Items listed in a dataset

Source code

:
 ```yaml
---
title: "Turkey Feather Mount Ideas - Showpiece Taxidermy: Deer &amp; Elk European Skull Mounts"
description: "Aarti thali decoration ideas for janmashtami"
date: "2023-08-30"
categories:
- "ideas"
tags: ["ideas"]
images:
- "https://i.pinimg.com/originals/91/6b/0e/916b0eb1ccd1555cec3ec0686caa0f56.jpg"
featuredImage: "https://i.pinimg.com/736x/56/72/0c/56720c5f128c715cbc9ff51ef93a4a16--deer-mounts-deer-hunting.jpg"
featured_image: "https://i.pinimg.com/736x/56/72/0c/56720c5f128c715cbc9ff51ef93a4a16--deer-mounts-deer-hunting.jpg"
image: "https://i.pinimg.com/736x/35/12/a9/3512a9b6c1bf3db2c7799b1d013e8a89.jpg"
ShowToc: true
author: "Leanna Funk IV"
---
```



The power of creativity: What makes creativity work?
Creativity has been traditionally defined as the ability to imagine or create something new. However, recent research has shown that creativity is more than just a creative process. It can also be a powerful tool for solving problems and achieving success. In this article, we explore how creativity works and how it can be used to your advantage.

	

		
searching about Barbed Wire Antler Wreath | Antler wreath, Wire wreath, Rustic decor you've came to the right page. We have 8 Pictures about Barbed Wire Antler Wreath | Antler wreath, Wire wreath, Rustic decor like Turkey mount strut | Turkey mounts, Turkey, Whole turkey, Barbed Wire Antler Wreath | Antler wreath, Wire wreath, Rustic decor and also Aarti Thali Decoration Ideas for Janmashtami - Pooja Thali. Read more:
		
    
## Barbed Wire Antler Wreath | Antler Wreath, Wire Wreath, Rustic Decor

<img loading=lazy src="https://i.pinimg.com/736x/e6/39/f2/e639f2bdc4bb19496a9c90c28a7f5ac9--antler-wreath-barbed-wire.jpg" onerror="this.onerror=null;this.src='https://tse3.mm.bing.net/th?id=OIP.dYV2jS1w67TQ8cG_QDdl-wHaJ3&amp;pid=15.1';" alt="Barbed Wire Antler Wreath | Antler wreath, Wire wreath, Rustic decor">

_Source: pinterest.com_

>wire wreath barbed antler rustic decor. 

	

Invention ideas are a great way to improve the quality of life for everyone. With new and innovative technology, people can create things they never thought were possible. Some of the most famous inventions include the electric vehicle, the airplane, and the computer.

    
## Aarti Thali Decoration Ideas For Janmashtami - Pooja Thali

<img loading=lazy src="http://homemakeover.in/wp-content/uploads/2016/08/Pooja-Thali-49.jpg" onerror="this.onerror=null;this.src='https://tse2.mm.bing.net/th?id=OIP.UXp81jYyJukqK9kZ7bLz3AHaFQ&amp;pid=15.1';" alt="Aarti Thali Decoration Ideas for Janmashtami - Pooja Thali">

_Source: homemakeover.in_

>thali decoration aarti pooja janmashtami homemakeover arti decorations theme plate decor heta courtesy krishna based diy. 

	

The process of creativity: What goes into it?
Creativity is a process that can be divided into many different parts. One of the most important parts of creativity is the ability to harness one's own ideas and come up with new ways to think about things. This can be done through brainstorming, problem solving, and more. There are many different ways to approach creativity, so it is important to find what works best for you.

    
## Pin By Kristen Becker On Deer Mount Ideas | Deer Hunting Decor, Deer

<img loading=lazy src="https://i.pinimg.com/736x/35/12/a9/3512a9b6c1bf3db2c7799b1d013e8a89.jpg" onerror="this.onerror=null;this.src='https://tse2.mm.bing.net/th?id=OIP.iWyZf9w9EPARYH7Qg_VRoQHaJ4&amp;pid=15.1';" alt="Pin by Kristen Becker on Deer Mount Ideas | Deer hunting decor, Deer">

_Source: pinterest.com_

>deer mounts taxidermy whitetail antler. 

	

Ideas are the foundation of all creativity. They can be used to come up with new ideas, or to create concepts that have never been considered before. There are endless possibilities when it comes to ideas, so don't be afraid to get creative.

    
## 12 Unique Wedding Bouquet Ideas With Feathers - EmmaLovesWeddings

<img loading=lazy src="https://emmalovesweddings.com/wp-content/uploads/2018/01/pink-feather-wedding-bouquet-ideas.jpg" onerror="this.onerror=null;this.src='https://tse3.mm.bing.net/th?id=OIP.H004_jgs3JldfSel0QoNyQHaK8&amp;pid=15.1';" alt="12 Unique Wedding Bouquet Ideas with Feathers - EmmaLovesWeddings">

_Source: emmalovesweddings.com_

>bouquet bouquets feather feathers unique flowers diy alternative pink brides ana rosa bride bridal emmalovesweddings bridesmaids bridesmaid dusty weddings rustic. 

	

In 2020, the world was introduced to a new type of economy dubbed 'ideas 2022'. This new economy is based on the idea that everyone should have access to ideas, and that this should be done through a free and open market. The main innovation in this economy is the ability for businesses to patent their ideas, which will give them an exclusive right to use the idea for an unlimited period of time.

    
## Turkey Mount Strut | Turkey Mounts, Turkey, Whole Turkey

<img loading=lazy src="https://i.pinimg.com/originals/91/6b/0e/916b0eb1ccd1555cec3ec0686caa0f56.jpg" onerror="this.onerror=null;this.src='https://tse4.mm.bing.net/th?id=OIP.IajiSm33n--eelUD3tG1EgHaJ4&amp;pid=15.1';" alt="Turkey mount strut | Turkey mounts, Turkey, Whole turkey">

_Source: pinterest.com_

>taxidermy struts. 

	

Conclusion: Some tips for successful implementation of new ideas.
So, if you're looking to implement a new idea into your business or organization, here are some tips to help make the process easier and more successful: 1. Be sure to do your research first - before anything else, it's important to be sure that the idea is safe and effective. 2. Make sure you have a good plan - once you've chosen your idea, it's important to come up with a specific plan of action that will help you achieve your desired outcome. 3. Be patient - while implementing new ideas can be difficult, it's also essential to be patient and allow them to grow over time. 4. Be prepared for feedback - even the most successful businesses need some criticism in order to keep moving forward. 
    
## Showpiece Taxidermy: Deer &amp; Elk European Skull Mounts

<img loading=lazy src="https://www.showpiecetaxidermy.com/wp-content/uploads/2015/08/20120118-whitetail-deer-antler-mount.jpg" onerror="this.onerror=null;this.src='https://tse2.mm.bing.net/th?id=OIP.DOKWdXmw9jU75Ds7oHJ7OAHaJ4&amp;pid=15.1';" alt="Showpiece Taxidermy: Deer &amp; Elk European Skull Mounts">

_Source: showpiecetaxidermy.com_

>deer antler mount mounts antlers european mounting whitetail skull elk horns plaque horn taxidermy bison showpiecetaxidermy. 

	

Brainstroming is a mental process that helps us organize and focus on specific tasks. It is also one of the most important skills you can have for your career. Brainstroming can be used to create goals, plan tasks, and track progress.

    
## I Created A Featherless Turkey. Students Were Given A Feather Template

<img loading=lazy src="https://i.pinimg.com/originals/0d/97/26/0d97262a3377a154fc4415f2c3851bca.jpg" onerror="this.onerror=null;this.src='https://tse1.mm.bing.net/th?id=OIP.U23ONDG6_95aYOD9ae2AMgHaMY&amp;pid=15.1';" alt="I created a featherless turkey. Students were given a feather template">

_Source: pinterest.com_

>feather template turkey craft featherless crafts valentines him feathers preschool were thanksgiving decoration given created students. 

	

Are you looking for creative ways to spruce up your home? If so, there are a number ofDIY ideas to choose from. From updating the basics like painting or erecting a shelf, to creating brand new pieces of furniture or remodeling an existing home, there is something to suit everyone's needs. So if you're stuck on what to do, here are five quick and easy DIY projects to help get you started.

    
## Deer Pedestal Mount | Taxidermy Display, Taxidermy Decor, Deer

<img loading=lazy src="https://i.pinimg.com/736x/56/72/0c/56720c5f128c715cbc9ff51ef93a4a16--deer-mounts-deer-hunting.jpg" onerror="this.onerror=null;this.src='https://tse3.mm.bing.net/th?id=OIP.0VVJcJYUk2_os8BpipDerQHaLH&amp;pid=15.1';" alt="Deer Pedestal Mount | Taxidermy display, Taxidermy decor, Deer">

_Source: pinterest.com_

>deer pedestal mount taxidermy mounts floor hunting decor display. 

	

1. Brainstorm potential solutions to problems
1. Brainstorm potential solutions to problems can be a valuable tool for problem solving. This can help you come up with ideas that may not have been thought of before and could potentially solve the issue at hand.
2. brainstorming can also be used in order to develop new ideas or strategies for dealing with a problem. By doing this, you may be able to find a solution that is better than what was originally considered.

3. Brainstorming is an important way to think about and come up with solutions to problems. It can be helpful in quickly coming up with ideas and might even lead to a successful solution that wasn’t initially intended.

● Exercise objective
Of all the entries above, retype exactly the lines from the line with "## I Created" to the line with "## Deer Pedestal", both included, and no others.

● Exercise answer
## I Created A Featherless Turkey. Students Were Given A Feather Template

<img loading=lazy src="https://i.pinimg.com/originals/0d/97/26/0d97262a3377a154fc4415f2c3851bca.jpg" onerror="this.onerror=null;this.src='https://tse1.mm.bing.net/th?id=OIP.U23ONDG6_95aYOD9ae2AMgHaMY&amp;pid=15.1';" alt="I created a featherless turkey. Students were given a feather template">

_Source: pinterest.com_

>feather template turkey craft featherless crafts valentines him feathers preschool were thanksgiving decoration given created students. 

	

Are you looking for creative ways to spruce up your home? If so, there are a number ofDIY ideas to choose from. From updating the basics like painting or erecting a shelf, to creating brand new pieces of furniture or remodeling an existing home, there is something to suit everyone's needs. So if you're stuck on what to do, here are five quick and easy DIY projects to help get you started.

    
## Deer Pedestal Mount | Taxidermy Display, Taxidermy Decor, Deer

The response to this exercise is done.